Material provided:
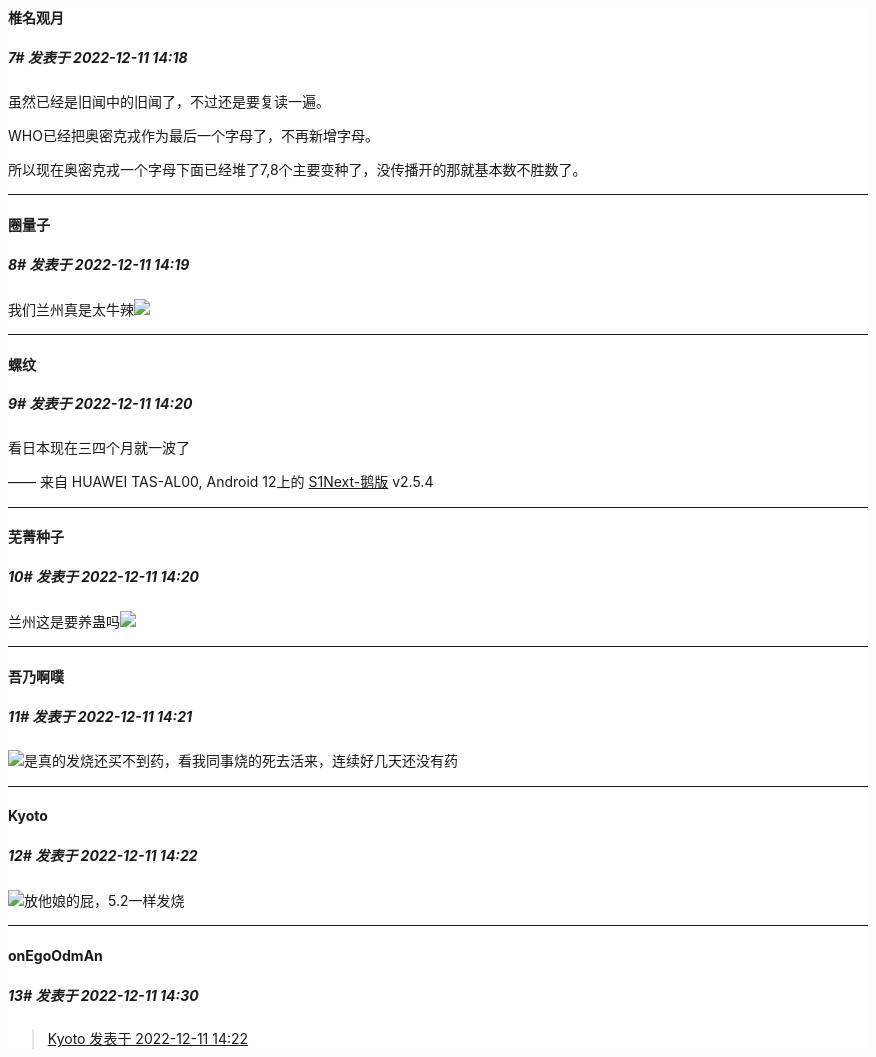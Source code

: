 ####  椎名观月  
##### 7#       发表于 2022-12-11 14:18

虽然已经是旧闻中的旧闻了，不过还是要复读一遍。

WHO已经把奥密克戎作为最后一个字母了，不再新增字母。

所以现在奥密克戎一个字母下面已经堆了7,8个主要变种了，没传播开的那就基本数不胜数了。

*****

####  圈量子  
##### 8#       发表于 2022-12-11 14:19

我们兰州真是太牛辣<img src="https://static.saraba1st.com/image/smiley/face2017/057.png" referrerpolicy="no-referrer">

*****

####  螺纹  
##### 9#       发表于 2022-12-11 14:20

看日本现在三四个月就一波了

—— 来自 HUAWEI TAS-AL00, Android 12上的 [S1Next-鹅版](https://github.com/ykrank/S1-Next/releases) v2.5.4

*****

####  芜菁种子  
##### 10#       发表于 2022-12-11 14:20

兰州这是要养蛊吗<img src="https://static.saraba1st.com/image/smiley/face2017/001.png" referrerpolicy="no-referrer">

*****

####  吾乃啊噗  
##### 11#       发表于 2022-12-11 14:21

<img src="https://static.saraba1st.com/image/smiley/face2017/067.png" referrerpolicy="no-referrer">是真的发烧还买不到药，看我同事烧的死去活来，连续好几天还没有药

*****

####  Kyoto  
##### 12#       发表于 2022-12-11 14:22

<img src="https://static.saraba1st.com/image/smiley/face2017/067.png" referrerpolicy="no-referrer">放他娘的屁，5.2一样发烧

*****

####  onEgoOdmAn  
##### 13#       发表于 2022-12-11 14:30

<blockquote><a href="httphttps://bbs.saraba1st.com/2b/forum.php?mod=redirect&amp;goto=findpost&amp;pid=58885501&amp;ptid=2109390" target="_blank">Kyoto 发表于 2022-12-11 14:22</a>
==
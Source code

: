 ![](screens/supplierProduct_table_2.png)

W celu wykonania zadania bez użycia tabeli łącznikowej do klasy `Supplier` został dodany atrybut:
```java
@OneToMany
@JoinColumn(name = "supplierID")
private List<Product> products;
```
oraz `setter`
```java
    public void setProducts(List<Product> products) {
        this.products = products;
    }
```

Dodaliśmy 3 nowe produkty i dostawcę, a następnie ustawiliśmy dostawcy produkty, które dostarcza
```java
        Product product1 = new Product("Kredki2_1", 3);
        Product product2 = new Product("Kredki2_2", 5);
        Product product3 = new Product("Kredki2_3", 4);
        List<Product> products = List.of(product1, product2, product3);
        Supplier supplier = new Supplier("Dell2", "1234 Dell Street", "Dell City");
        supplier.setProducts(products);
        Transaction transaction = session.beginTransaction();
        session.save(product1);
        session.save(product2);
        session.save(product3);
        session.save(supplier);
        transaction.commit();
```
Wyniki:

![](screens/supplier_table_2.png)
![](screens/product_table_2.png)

Problem to work on:
Look through the listing above and copy each line with the word "products" in it.

Response for this exercise:
private List<Product> products;
    public void setProducts(List<Product> products) {
        this.products = products;
        List<Product> products = List.of(product1, product2, product3);
        supplier.setProducts(products);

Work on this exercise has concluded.